Порожденная националистической волной начала войны, шпиономания вскоре сходит на нет в тех странах, для которых обстановка на фронтах развивалась более-менее стабильно. Не то было для государств, терпевших военные неудачи. Если для Австро-Венгрии пиком шпиономании стал первый год войны: разгром в Галицийской битве, унизительное поражение в Сербии, Карпатская «мясорубка», то для России этим пиком стал 1915 год — период Великого Отступления.
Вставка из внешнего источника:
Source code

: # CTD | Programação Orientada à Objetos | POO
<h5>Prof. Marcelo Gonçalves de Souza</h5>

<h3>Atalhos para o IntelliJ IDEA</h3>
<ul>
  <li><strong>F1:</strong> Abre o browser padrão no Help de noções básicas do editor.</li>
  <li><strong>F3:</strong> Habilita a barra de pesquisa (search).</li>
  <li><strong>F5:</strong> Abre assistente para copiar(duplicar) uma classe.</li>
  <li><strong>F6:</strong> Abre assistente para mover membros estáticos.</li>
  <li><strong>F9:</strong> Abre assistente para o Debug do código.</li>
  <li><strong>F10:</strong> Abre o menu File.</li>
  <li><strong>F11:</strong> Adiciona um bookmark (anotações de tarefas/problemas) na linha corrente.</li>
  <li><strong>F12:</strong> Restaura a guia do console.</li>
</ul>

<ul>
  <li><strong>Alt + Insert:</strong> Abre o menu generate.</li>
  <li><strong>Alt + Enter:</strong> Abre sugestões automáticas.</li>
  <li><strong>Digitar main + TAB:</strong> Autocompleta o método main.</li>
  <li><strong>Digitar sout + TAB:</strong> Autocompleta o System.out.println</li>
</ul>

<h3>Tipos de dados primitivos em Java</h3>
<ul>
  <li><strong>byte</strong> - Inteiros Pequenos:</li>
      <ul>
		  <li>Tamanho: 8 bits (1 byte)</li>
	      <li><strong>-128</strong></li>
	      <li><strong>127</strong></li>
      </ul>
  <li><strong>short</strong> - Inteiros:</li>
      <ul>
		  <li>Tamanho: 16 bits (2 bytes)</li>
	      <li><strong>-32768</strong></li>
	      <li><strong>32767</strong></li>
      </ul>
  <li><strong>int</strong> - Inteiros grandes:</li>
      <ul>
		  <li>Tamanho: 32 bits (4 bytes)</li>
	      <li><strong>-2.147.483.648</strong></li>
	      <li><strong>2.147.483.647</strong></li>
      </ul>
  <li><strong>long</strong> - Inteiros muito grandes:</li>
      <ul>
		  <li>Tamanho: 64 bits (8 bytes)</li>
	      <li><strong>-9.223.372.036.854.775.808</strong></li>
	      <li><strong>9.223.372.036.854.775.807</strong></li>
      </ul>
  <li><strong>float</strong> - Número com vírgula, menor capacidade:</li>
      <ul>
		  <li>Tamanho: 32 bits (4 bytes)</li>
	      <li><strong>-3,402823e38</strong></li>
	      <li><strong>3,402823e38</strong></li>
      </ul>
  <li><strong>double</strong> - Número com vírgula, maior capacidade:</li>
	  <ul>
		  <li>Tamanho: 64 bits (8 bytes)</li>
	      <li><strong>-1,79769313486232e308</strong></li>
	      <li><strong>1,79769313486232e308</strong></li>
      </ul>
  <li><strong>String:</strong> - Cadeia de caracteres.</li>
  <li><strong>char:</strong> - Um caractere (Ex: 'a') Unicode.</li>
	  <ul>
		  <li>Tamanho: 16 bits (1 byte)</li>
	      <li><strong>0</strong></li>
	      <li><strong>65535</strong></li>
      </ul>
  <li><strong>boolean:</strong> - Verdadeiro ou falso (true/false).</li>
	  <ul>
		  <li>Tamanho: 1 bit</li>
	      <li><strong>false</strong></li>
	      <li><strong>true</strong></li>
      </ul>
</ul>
Следует предварительно сказать об этом явлении, прежде чем перейти к собственно беженцам.
Начало немецкого наступления на Восточном фронте и постоянные поражения русских войск в весенне-летней кампании 1915 года приводят к появлению такого явления коллективного сознания, как мнимая «измена». Это обычная реакция массового сознания на военные неудачи, особенно если они следуют после ряда сравнительно победоносных отрезков ведения войны. Подобный пример был дан еще Русско-японской войной 1904–1905 гг., когда солдаты и матросы допытывались у командиров, не было ли измены, ставшей причиной поражений в сражениях.
Участник войны, сопровождавший командующего 2-й Тихоокеанской эскадрой вице-адмирала З. П. Рожественского из плена, которому также был задан вопрос о наличии измены, отмечал: «Чувствовалось, что для толпы этот вопрос — самый мучительный».[364]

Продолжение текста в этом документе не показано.